Exposed Music Festival Comes to Northern California

Jose Casorla

Up and coming local rock and metal bands made their way to the Mutiny Pub on June 15 and 16 to participate in “The Exposed Music Festival.”

The two-day Antioch festival helps local bands gain some exposure by allowing them to play their music in front of a live audience.

The host of the night, Juliya Chernetsky aka Mistress Juliya, has worked on the music network Fuse and hosted programs like Uranium and Slave to the Metal.

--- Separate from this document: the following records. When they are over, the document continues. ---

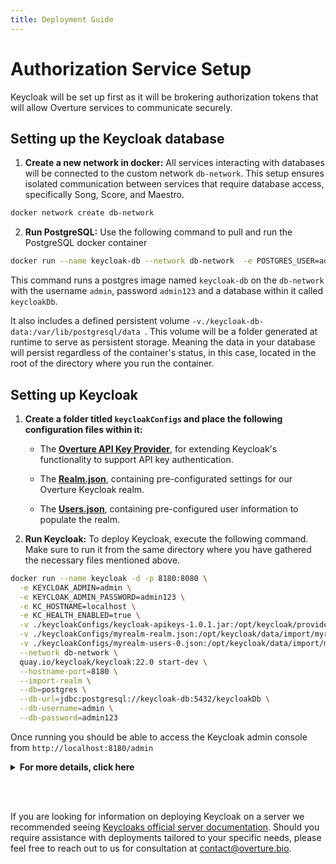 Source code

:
 ```yaml
---
title: Deployment Guide
---
```


# Authorization Service Setup

Keycloak will be set up first as it will be brokering authorization tokens that will allow Overture services to communicate securely.

## Setting up the Keycloak database

1. **Create a new network in docker:** All services interacting with databases will be connected to the custom network `db-network`. This setup ensures isolated communication between services that require database access, specifically Song, Score, and Maestro.

```bash
docker network create db-network
```

2. **Run PostgreSQL:** Use the following command to pull and run the PostgreSQL docker container

```bash
docker run --name keycloak-db --network db-network  -e POSTGRES_USER=admin -e POSTGRES_PASSWORD=admin123 -e POSTGRES_DB=keycloakDb -v./keycloak-db-data:/var/lib/postgresql/data -d postgres
```

This command runs a postgres image named `keycloak-db` on the `db-network` with the username `admin`, password `admin123` and a database within it called `keycloakDb`.


<Note title="Persistent Volumes"> It also includes a defined persistent volume `-v./keycloak-db-data:/var/lib/postgresql/data `. This volume will be a folder generated at runtime to serve as persistent storage. Meaning the data in your database will persist regardless of the container's status, in this case, located in the root of the directory where you run the container.</Note>

<!-- 3. **Run PgAdmin4 (optional):** PgAdmin4 is an open-source, web-based tool that provides a convenient and user-friendly interface for managing PostgreSQL databases. Use the following command to pull and run the PgAdmin4 docker container:

```bash
docker run --name pgadmin --network db-network -e PGADMIN_DEFAULT_EMAIL=admin@example.com -e PGADMIN_DEFAULT_PASSWORD=admin123 -p 5051:80 -d dpage/pgadmin4:latest
```

This command spins up a PgAdmin4 container accessible from `http://localhost:5051/`. Once running you can login using the credentials `admin@example.com` and the password `admin123`.

4. **Connect your database to PgAdmin4 (optional)** 

Once logged in, select **Add New Server** name your server and then **select the connection tab**, based on our instructions, input the following:

| Field              | Value                  |
| ------------------ | ---------------------- |
| Host name/address: | `keycloak-db`          |
| Port:              | `5432`                 |
| Username:          | `admin`                |
| Password:          | `admin123`             |

Click **Save** and from the left-hand server drop-down, you can now view the connected database(s). -->

## Setting up Keycloak

1. **Create a folder titled `keycloakConfigs` and place the following configuration files within it:**

   - The **[Overture API Key Provider](https://github.com/oicr-softeng/keycloak-apikeys/releases/download/1.0.1/keycloak-apikeys-1.0.1.jar)**, for extending Keycloak's functionality to support API key authentication.

   - The **[Realm.json](https://github.com/overture-stack/composer/blob/develop/configurationFiles/keycloakConfigs/myrealm-realm.json)**, containing pre-configurated settings for our Overture Keycloak realm.

   - The **[Users.json](https://github.com/overture-stack/composer/blob/develop/configurationFiles/keycloakConfigs/myrealm-users-0.json)**, containing pre-configured user information to populate the realm.


2. **Run Keycloak:** To deploy Keycloak, execute the following command. Make sure to run it from the same directory where you have gathered the necessary files mentioned above.

```bash
docker run --name keycloak -d -p 8180:8080 \
  -e KEYCLOAK_ADMIN=admin \
  -e KEYCLOAK_ADMIN_PASSWORD=admin123 \
  -e KC_HOSTNAME=localhost \
  -e KC_HEALTH_ENABLED=true \
  -v ./keycloakConfigs/keycloak-apikeys-1.0.1.jar:/opt/keycloak/providers/keycloak-apikeys.jar \
  -v ./keycloakConfigs/myrealm-realm.json:/opt/keycloak/data/import/myrealm-realm.json \
  -v ./keycloakConfigs/myrealm-users-0.json:/opt/keycloak/data/import/myrealm-users-0.json \
  --network db-network \
  quay.io/keycloak/keycloak:22.0 start-dev \
  --hostname-port=8180 \
  --import-realm \
  --db=postgres \
  --db-url=jdbc:postgresql://keycloak-db:5432/keycloakDb \
  --db-username=admin \
  --db-password=admin123
```

Once running you should be able to access the Keycloak admin console from `http://localhost:8180/admin`

<details>
  <summary><b>For more details, click here</b></summary>

<br></br>

- **Local Port Mapping:** The `-p 8180:8080` option maps port `8180` on the host machine to port `8080` inside the Docker container. This is crucial as port `8080` is the default port Keycloak listens on, but it's often occupied by other services. By mapping it to port 8180 on the host, we are ensuring that Keycloak remains accessible without interfering with other services running on the same machine.


- **Configuration Files:** The `-v` options mount the local directories containing the Keycloak configuration files (`realm.json`, `users.json`, and the `API key provider JAR`) to the corresponding paths inside the container. This ensures that Keycloak starts with the desired realm configuration and user definitions, as well as the extended functionality provided by the API key provider.


- **Custom Network:** The `--network db-network` option connects the Keycloak container to a custom Docker network named` db-network`. This is particularly useful if when running other services, such as a PostgreSQL database, in separate containers and want them to communicate seamlessly. It facilitates secure and efficient communication between containers without exposing unnecessary ports to the outside world.


- **Base Image:** `quay.io/keycloak/keycloak:22.0` specifies the Docker image to use, which is version 22.0 of Keycloak from Quay.io. This image includes Keycloak and all its dependencies, optimized for performance and security.


- **Start Command:** The `start-dev` argument passed to the container instructs Keycloak to start in development mode. This mode is suitable for our example deployment. A production deployment is largely the same with exception to requring a SSL certificate on startup. 


- **Realm Import:** The `--import-realm` flag tells Keycloak to import the realm configuration from the specified JSON file upon startup. This is essential for setting up realms with predefined roles, users, and other settings without requiring manual configurations.


- **Database Connection:** The database-related flags (`--db`, `--db-url`, `--db-username`, `--db-password`) configure Keycloak to connect to the PostgreSQL database. These settings are critical for persisting user data, sessions, and other operational data securely and reliably.

</details>

<br></br>

<Note title="Server Deployments">If you are looking for information on deploying Keycloak on a server we recommended seeing [Keycloaks official server documentation](https://www.keycloak.org/guides#server). Should you require assistance with deployments tailored to your specific needs, please feel free to reach out to us for consultation at contact@overture.bio.</Note>

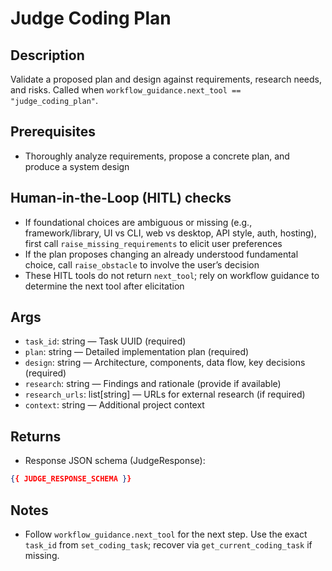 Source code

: # Judge Coding Plan

## Description
Validate a proposed plan and design against requirements, research needs, and risks. Called when `workflow_guidance.next_tool == "judge_coding_plan"`.

## Prerequisites
- Thoroughly analyze requirements, propose a concrete plan, and produce a system design

## Human-in-the-Loop (HITL) checks
- If foundational choices are ambiguous or missing (e.g., framework/library, UI vs CLI, web vs desktop, API style, auth, hosting), first call `raise_missing_requirements` to elicit user preferences
- If the plan proposes changing an already understood fundamental choice, call `raise_obstacle` to involve the user’s decision
- These HITL tools do not return `next_tool`; rely on workflow guidance to determine the next tool after elicitation

## Args
- `task_id`: string — Task UUID (required)
- `plan`: string — Detailed implementation plan (required)
- `design`: string — Architecture, components, data flow, key decisions (required)
- `research`: string — Findings and rationale (provide if available)
- `research_urls`: list[string] — URLs for external research (if required)
- `context`: string — Additional project context

## Returns
- Response JSON schema (JudgeResponse):
```json
{{ JUDGE_RESPONSE_SCHEMA }}
```

## Notes
- Follow `workflow_guidance.next_tool` for the next step. Use the exact `task_id` from `set_coding_task`; recover via `get_current_coding_task` if missing.

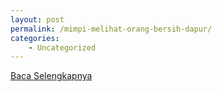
 ```yaml
---
layout: post
permalink: /mimpi-melihat-orang-bersih-dapur/
categories:
    - Uncategorized
---
```


[Baca Selengkapnya](/08) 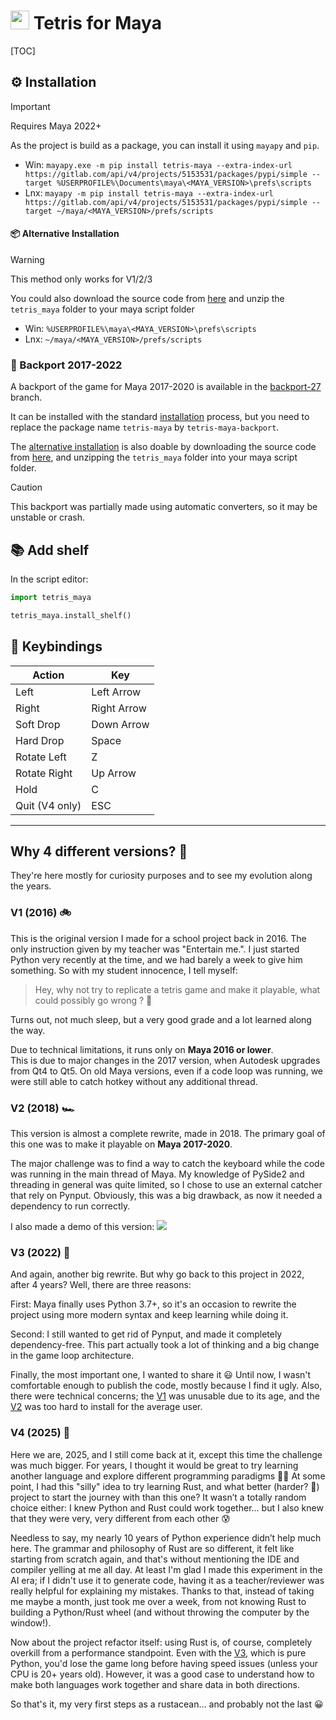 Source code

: # <img src="resources/logo.png"  width="30" height="auto"> Tetris for Maya

[TOC]

## ⚙ Installation

> [!important] 
> Requires Maya 2022+

As the project is build as a package, you can install it using `mayapy` and `pip`.

- Win:
  `mayapy.exe -m pip install tetris-maya --extra-index-url https://gitlab.com/api/v4/projects/5153531/packages/pypi/simple --target %USERPROFILE%\Documents\maya\<MAYA_VERSION>\prefs\scripts`
- Lnx:
  `mayapy -m pip install tetris-maya --extra-index-url https://gitlab.com/api/v4/projects/5153531/packages/pypi/simple --target ~/maya/<MAYA_VERSION>/prefs/scripts`

#### 📦 Alternative Installation

> [!warning] 
> This method only works for V1/2/3

You could also download the source code from [here](https://gitlab.com/mathbou/TetrisMaya/-/archive/master/TetrisMaya-master.zip?path=V3/tetris_maya)
and unzip the `tetris_maya` folder to your maya script folder

- Win: `%USERPROFILE%\maya\<MAYA_VERSION>\prefs\scripts`
- Lnx: `~/maya/<MAYA_VERSION>/prefs/scripts`

### 🧙‍ Backport 2017-2022

A backport of the game for Maya 2017-2020 is available in
the [backport-27](https://gitlab.com/mathbou/TetrisMaya/-/tree/backport_27) branch.

It can be installed with the standard [installation](#installation) process, 
but you need to replace the package name `tetris-maya` by `tetris-maya-backport`.

The [alternative installation](#alternative-installation) is also doable by downloading the source code
from [here](https://gitlab.com/mathbou/TetrisMaya/-/archive/backport_27/TetrisMaya-backport_27.zip?path=tetris_maya),
and unzipping the `tetris_maya` folder into your maya script folder.

> [!caution] 
> This backport was partially made using automatic converters, so it may be unstable or crash.

## 📚 Add shelf

In the script editor:

```python
import tetris_maya

tetris_maya.install_shelf()
```

## 🎹 Keybindings

| Action         | Key         |
|----------------|-------------|
| Left           | Left Arrow  | 
| Right          | Right Arrow | 
| Soft Drop      | Down Arrow  | 
| Hard Drop      | Space       | 
| Rotate Left    | Z           | 
| Rotate Right   | Up Arrow    | 
| Hold           | C           | 
| Quit (V4 only) | ESC         | 

---

## Why 4 different versions? 🤔

They're here mostly for curiosity purposes and to see my evolution along the years.

### V1 (2016) 🚲

This is the original version I made for a school project back in 2016.
The only instruction given by my teacher was "Entertain me.". I just started Python very recently at the time,
and we had barely a week to give him something. So with my student innocence, I tell myself:
> Hey, why not try to replicate a tetris game and make it playable, what could possibly go wrong ? 🤡

Turns out, not much sleep, but a very good grade and a lot learned along the way.

Due to technical limitations, it runs only on **Maya 2016 or lower**.  
This is due to major changes in the 2017 version, when Autodesk upgrades from Qt4 to Qt5.
On old Maya versions, even if a code loop was running, we were still able to catch hotkey without any additional thread.

### V2 (2018) 🏎️

This version is almost a complete rewrite, made in 2018.
The primary goal of this one was to make it playable on **Maya 2017-2020**.

The major challenge was to find a way to catch the keyboard while the code was running in the main thread of Maya.
My knowledge of PySide2 and threading in general was quite limited, so I chose to use an external catcher that rely on
Pynput.
Obviously, this was a big drawback, as now it needed a dependency to run correctly.

I also made a demo of this version:
[![](https://i.vimeocdn.com/video/690160903-08e3d87193b5eb570c2c877c1ef455a92e5eafcbd4e90138c4c6957e1db628ee-d)](https://vimeo.com/261212280)

### V3 (2022) 🚀

And again, another big rewrite. But why go back to this project in 2022, after 4 years? Well, there are three reasons:

First: Maya finally uses Python 3.7+, so it's an occasion to rewrite the project using more modern syntax and keep
learning while doing it.

Second: I still wanted to get rid of Pynput, and made it completely dependency-free.
This part actually took a lot of thinking and a big change in the game loop architecture.

Finally, the most important one, I wanted to share it 😃 Until now, I wasn't comfortable enough to publish the code,
mostly because I find it ugly.
Also, there were technical concerns; the [V1](#v1) was unusable due to its age,
and the [V2](#v2) was too hard to install for the average user.

### V4 (2025) 🦀

Here we are, 2025, and I still come back at it, except this time the challenge was much bigger.
For years, I thought it would be great to try learning another language and explore different programming paradigms 👨‍💻
At some point, I had this "silly" idea to try learning Rust, and what better (harder? 🤡) project to start the journey with than this one?
It wasn’t a totally random choice either: I knew Python and Rust could work together... but I also knew that they were very, very different from each other 😰

Needless to say, my nearly 10 years of Python experience didn’t help much here. The grammar and philosophy of Rust are
so different, it felt like starting from scratch again, and that's without mentioning the IDE and compiler yelling at me
all day.
At least I'm glad I made this experiment in the AI era; if I didn't use it to generate code, having it as a
teacher/reviewer was really helpful for explaining my mistakes. Thanks to that, instead of taking me maybe a month, 
just took me over a week, from not knowing Rust to building a Python/Rust wheel (and without throwing the computer by the window!).

Now about the project refactor itself: using Rust is, of course, completely overkill from a performance standpoint.
Even with the [V3](#v3), which is pure Python, you'd lose the game long before having speed issues (unless your CPU is
20+ years old).
However, it was a good case to understand how to make both languages work together and share data in both directions.

So that's it, my very first steps as a rustacean... and probably not the last 😀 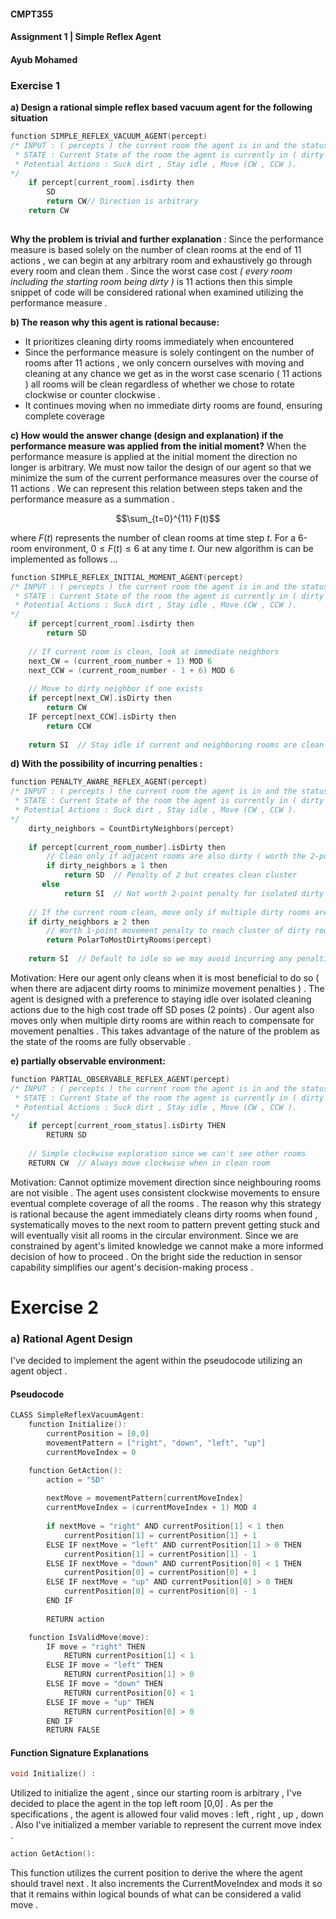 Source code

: #### CMPT355
#### Assignment 1 | Simple Reflex Agent
#### Ayub Mohamed 

### Exercise 1

**a) Design a rational simple reflex based vacuum agent for the following situation**

```c
function SIMPLE_REFLEX_VACUUM_AGENT(percept) 
/* INPUT : ( percepts ) the current room the agent is in and the status of the    * rooms . 
 * STATE : Current State of the room the agent is currently in ( dirty / clean ) 
 * Potential Actions : Suck dirt , Stay idle , Move (CW , CCW ). 
*/   
	if percept[current_room].isdirty then
		SD 
		return CW// Direction is arbitrary 
	return CW		
	    
```

**Why the problem is trivial and further explanation** : Since the performance measure is based solely on the number of clean rooms at the end of 11 actions , we can begin at any arbitrary room and exhaustively go through every room and clean them . Since the worst case cost *( every room including the starting room being dirty )*  is 11 actions then this simple snippet of code will be considered rational when examined utilizing the performance measure  . 

**b) The reason why this agent is rational because:**
- It prioritizes cleaning dirty rooms immediately when encountered
- Since the performance measure is solely contingent on the number of rooms  after 11 actions  , we only concern ourselves with moving and cleaning at any chance we get as in the worst case scenario ( 11 actions ) all rooms will be clean regardless of whether we chose to rotate clockwise or counter clockwise . 
- It continues moving when no immediate dirty rooms are found, ensuring complete coverage

**c) How would the answer change (design and explanation) if the performance measure was applied from the initial moment?**  When the performance measure is applied at the initial moment the direction no longer is arbitrary.  We must now tailor the design of our agent so that we minimize the sum of the current performance measures over the course of 11 actions . We can represent this relation between steps taken and the performance measure as a summation . 

$$\sum_{t=0}^{11} F(t)$$

where $F(t)$ represents the number of clean rooms at time step $t$. For a 6-room environment, $0 \leq F(t) \leq 6$ at any time $t$. Our new algorithm is can be implemented as follows ...

```c
function SIMPLE_REFLEX_INITIAL_MOMENT_AGENT(percept) 
/* INPUT : ( percepts ) the current room the agent is in and the status of the    * rooms . 
 * STATE : Current State of the room the agent is currently in ( dirty / clean ) 
 * Potential Actions : Suck dirt , Stay idle , Move (CW , CCW ). 
*/   
	if percept[current_room].isdirty then
        return SD
    
    // If current room is clean, look at immediate neighbors
    next_CW = (current_room_number + 1) MOD 6
    next_CCW = (current_room_number - 1 + 6) MOD 6
    
    // Move to dirty neighbor if one exists
	if percept[next_CW].isDirty then
        return CW
    IF percept[next_CCW].isDirty then  
        return CCW
    
    return SI  // Stay idle if current and neighboring rooms are clean
```

**d) With  the possibility of incurring penalties :**

```c
function PENALTY_AWARE_REFLEX_AGENT(percept) 
/* INPUT : ( percepts ) the current room the agent is in and the status of the    * rooms . 
 * STATE : Current State of the room the agent is currently in ( dirty / clean ) 
 * Potential Actions : Suck dirt , Stay idle , Move (CW , CCW ). 
*/   
    dirty_neighbors = CountDirtyNeighbors(percept)
    
    if percept[current_room_number].isDirty then  
        // Clean only if adjacent rooms are also dirty ( worth the 2-point penalty )
        if dirty_neighbors ≥ 1 then  
            return SD  // Penalty of 2 but creates clean cluster
	   else 
            return SI  // Not worth 2-point penalty for isolated dirty room
    
    // If the current room clean, move only if multiple dirty rooms are adjacent
    if dirty_neighbors ≥ 2 then  
        // Worth 1-point movement penalty to reach cluster of dirty rooms
        return PolarToMostDirtyRooms(percept)
    
    return SI  // Default to idle so we may avoid incurring any penalties
```

Motivation:
Here our agent only cleans when it is most beneficial to do so ( when there are adjacent dirty rooms to minimize movement penalties ) . The agent is designed with a preference to staying idle over isolated cleaning actions due to the high cost trade off SD poses (2 points) . Our agent also moves only when multiple dirty rooms are within reach to compensate for movement penalties . This takes advantage of the nature of the problem as the state of the rooms are fully observable . 

**e) partially observable environment:**

```c
function PARTIAL_OBSERVABLE_REFLEX_AGENT(percept) 
/* INPUT : ( percepts ) the current room the agent is in and the status of the    * rooms . 
 * STATE : Current State of the room the agent is currently in ( dirty / clean ) 
 * Potential Actions : Suck dirt , Stay idle , Move (CW , CCW ). 
*/   
    if percept[current_room_status].isDirty THEN
        RETURN SD
    
    // Simple clockwise exploration since we can't see other rooms
    RETURN CW  // Always move clockwise when in clean room
```

Motivation:
Cannot optimize movement direction since neighbouring rooms are not visible . The agent uses consistent clockwise movements to ensure eventual complete coverage of all the rooms . The reason why this strategy is rational because the agent immediately cleans dirty rooms when found , systematically moves to the next room to pattern prevent getting stuck and will eventually visit all rooms in the circular environment. Since we are constrained by agent's limited knowledge we cannot make a more informed decision of how to proceed . On the bright side the reduction in sensor capability simplifies our agent's decision-making process .

# Exercise 2 

### **a) Rational Agent Design** 

I've decided to implement the agent within the pseudocode utilizing an agent object . 

#### Pseudocode 

```c
CLASS SimpleReflexVacuumAgent:
    function Initialize():
        currentPosition = [0,0]  
        movementPattern = ["right", "down", "left", "up"]
        currentMoveIndex = 0

    function GetAction():
        action = "SD"  
        
        nextMove = movementPattern[currentMoveIndex]
        currentMoveIndex = (currentMoveIndex + 1) MOD 4
        
        if nextMove = "right" AND currentPosition[1] < 1 then 
            currentPosition[1] = currentPosition[1] + 1
        ELSE IF nextMove = "left" AND currentPosition[1] > 0 THEN
            currentPosition[1] = currentPosition[1] - 1
        ELSE IF nextMove = "down" AND currentPosition[0] < 1 THEN
            currentPosition[0] = currentPosition[0] + 1
        ELSE IF nextMove = "up" AND currentPosition[0] > 0 THEN
            currentPosition[0] = currentPosition[0] - 1
        END IF
        
        RETURN action

    function IsValidMove(move):
        IF move = "right" THEN
            RETURN currentPosition[1] < 1
        ELSE IF move = "left" THEN
            RETURN currentPosition[1] > 0
        ELSE IF move = "down" THEN
            RETURN currentPosition[0] < 1
        ELSE IF move = "up" THEN
            RETURN currentPosition[0] > 0
        END IF
        RETURN FALSE
```

#### Function Signature Explanations 

```c
void Initialize() :
```

Utilized to initialize the agent , since our starting room is arbitrary , I've decided to place the agent in the top left room [0,0] . As per the specifications , the agent is allowed four valid moves : left , right , up , down . Also I've initialized a member variable to represent the current move index . 

```c
action GetAction():
```

This function utilizes the current position to derive the where the agent should travel next . It also increments the CurrentMoveIndex  and mods it so that it remains within logical bounds of what can be considered a valid move .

Chernetsky feels that these sort of events are necessary in order for this genre of music to grow.

“The purpose of the event is to promote local bands and give them the opportunity to be heard by others,” said Chernetsky.  “The problem with metal bands today is that no one is booking them, so it makes it difficult to get their music out there. This gives bands an opportunity for their music to be heard.”

Christian Francisco, who plays guitar for his band Waking Wonder and considers it to be an instrumental band, admits exposure was one of the reasons why he signed up for the event.

Since all the bands that played at the festival fell into the category of the rock or metal, Francisco’s band definitely stood out.

The band is a trio consisting of bass player Joseph Aguda, drummer Ryan Francisco and guitar player Christian Francisco.

Though the band has no vocals, the spectators did not seem to be bothered by the unique make-up of the band and showed so with a loud cheer.

“The fact they were into it,” said Francisco, “it meant a lot.”

Kryptic Memories from Fairfield played their song “Manifest” at the festival and the crowd bobbed their heads throughout the performance.

“They are a good band,” said John Green of Pittsburgh.  “They are one of the better bands that I have heard tonight.”

Green was also happy to see local bands get a chance to shine in the spotlight.

“It is cool,” Green said.  “Some of these bands work really hard and sometimes they have nothing to show for it in the end.  I know of bands that have been playing for six or seven years and still have not recorded a CD, so to see them perform and get their name out there is great.”

Though it cannot be said for sure if any of the bands at the festival will make it big, showcases like these increase the possibility of getting discovered.

Even though metal does not seem to be high in demand with music fans and the music industry right now, Chernetsky is confident that metal music will eventually find its way back as being a leading music genre.

“Metal music comes in cycles,” she said.  “You have a period of time where you have a lot of really good metal bands all at one time then it seems to fade for a while and then all of a sudden a new generation emerges. I can’t wait for that next generation of artists.”